Concrete admixtures are used to modify the properties of concrete to achieve desired workability in case of low water cement ratio, and to enhance setting time of concrete for long distance transportation of concrete.

So, it is of much importance for a civil site engineer to know about the properties of admixtures for better selection and application in concrete works.

Concrete Admixtures – Types, Selection, Properties and Applications

Definition of Concrete Admixtures

As per BIS (IS – 9103: 1999) Page No.1, Concrete Admixture is defined as a material other than water, aggregates and hydraulic cement and additives like Pozzolana or slag and fiber reinforcement, used as on ingredient of concrete or mortar and added to the batch immediately before or during its mixing to modify one or more of the properties of concrete in the plastic or hardened state.

Reasons for Using Admixtures (ACI Committee Report Page – 298)

Admixtures are used to modify the properties of concrete or mortar to make them more suitable for the work at hand or for economy or for such other purposes as saving energy.

Some of the important purposes for which admixtures are used are:

To modify properties of fresh concrete, mortar and grout so as to:

  • Increase workability without increasing water content or decrease water content at the same workability.
  • Retard or accelerate time of initial setting.
  • Reduce or prevent settlement.
  • Modify the rate or capacity for bleedings.
  • Reduce segregation.
  • Improve pumpability.
  • Reduce the rate of slump loss.

To modify the properties of hardened concrete, mortar and grout so as to:

  • Retard or reduce heat evaluation during early hardening.
  • Accelerate the rate of strength development at early ages.
  • Increase strength (compressive, tensile or flexural).
  • Increase durability or resistance to severe condition of exposure.
  • Decrease permeability of concrete.
  • Control expansion caused by the reaction of alkalies with certain aggregate constituents.
  • Increase bond of concrete to steel reinforcement.
  • Increase bond between existing and new concrete.
  • Improve impact resistance and abrasion resistance.
  • Inhibit corrosion of embedded metal.
  • Produce colored concrete or mortar

When to Use Concrete Admixtures

  • When properties cannot be made by varying the composition of basic material.
  • To produce desired effects more economically.
  • Unlikely to make a poor concrete better.
  • Not a substitute for good concrete practice.
  • Required dose must be carefully determined and administered

How to Use Concrete Admixtures

  • Check job specification
  • Use the correct admixture
  • Never use one from an unmarked container.
  • Keep containers closed to avoid accidental contamination.
  • Add the correct dosage.
  • Avoid adding ‘a little bit extra
  • Use a dispenser
  • Wash thoroughly at the end the day
  • Best if added to the mixing water
  • Manufacturer’s recommended dosage is usually adequate
  • Trial mixes are important to determine most effective dosage

Types of Concrete Admixtures

Admixtures are classified according to the Indian Standard (IS 9103: 1999) are as follows:

a) Accelerating admixtures

b) Retarding admixtures

c) Water-reducing admixtures

d) Air-entraining admixtures

e) Super plasticizing admixtures

Classification according to American Concrete Institute Committee report.

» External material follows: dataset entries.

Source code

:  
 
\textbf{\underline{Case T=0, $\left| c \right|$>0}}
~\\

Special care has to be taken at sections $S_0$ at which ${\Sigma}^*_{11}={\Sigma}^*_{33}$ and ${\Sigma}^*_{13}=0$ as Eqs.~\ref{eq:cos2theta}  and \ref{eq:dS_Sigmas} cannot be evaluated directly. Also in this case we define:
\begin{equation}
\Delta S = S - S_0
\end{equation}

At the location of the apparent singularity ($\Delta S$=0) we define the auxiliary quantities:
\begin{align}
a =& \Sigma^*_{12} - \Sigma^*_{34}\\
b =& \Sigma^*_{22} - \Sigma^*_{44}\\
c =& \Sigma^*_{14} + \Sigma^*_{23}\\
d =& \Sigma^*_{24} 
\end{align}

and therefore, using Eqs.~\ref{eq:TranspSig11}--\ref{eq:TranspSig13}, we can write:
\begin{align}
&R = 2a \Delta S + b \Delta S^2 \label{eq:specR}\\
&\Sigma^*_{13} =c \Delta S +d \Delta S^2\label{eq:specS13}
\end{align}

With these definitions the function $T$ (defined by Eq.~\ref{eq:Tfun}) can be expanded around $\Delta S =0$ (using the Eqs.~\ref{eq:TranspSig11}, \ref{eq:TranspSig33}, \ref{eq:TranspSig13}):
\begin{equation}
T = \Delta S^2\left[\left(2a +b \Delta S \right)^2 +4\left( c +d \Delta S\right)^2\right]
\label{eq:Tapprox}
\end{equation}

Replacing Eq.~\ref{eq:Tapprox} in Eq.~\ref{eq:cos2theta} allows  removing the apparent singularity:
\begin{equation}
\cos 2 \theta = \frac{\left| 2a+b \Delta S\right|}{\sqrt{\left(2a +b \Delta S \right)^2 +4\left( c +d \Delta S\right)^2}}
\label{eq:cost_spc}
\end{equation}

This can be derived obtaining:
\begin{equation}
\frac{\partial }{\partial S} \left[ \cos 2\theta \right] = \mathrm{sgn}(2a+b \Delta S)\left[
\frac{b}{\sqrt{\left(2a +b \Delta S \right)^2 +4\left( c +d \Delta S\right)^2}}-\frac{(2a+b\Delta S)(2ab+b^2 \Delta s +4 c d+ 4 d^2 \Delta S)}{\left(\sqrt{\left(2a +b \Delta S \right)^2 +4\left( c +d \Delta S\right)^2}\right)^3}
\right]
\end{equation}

a) Air-entraining admixtures

b) Accelerating admixtures

c) Water reducing and set controlling admixtures

d) Admixtures for flowing concrete

e) Miscellaneous admixtures

Classification of admixtures according to the book of “Concrete Admixtures: Use and Applications” edited by M. R. Rixom are given in the forward pages.

Types of Concrete Admixtures

Air Entraining Agent Concrete Admixtures

These are generally used to improve workability, ease of placing, increased durability, better resistance to frost action and reduction in bleeding.

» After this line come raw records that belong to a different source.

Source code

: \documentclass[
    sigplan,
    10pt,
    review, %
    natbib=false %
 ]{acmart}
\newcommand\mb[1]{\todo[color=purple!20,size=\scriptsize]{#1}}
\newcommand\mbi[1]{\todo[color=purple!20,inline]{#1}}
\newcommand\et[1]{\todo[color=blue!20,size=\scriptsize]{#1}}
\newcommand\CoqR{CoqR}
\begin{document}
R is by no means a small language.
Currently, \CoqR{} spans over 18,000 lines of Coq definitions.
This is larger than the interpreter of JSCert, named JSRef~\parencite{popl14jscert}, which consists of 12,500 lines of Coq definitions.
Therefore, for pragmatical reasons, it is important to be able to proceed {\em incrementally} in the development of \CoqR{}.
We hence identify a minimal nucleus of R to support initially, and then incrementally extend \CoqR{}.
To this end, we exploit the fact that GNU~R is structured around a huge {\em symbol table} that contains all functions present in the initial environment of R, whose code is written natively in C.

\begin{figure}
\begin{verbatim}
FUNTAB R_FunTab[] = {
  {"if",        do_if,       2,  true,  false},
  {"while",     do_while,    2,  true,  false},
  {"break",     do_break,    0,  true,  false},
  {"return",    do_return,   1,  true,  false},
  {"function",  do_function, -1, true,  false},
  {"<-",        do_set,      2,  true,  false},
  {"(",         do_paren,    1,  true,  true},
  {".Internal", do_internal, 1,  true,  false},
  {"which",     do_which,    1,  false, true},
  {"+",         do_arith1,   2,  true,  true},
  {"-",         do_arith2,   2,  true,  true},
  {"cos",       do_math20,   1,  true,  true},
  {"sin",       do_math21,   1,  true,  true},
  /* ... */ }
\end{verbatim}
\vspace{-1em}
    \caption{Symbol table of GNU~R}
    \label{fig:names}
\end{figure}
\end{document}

The common Air-Entraining agents are natural wood resins, neutralized vinsol resins, polyethelene oxide polymers and sulphonated compounds.

Mechanism of Air Entraining Concrete Admixtures

These are anionic, because the hydrocarbon structures contain negatively charged hydrophilic groups, such as COO, SO3 and OSO so that large anions are released in water. Conversely, if the hydrocarbon ion is positively charged, the compound is cation active or cationic.

In other words, anionic surface active agents produce bubbles that are negatively charged, cationic charged cause bubbles to be positively charged, surface active agents of all classes can cause air entrainment in concrete, but their efficiency and characteristics of air-void system vary widely.

Air entraining Admixtures have following properties:

  • These are foaming agents, gas producing chemicals. It introduces millions of tiny, stable bubbles of uniform size that are uniformly distributed throughout the mix (usually about 5% of the volume).
  • Improves properties of fresh concrete such as workability, cohesion and reduces segregation and bleeding.
  • Improves properties of hardened concrete – For every 1% of air there is a 4% loss in strength which is minimized by the reduction in water content. It improves durability of hardened concrete.

Accelerating Admixtures for Concrete

Accelerating admixtures are used for quicker setting times of concrete. It provides higher early strength development in freshly cast concrete.

Main uses of Accelerating Concrete Admixtures

  • These admixtures are suitable for concreting in winter conditions
  • During any emergency repair work
  • In case of early removal of formwork

Disadvantages of Accelerating Concrete Admixtures

  • It has increased drying shrinkage
  • It offers reduced resistance to sulphate attack
  • CaCl2 high risk of corrosion of steel – not permitted in reinforced concrete
  • It is more expensive and less effective

Water Reducing Admixtures

Chemical Types for Water Reducing Admixtures

a) Calcium or sodium salt of lignosulfonic acid

b) Poly carboxylic acid

Mode of Action

The principal role on mechanism of water reductions and set retardation of admixtures are usually composed of long-chain organic molecules and that are hydrophobic (not wetting) at one end and hydrophilic (readily wet) at the other.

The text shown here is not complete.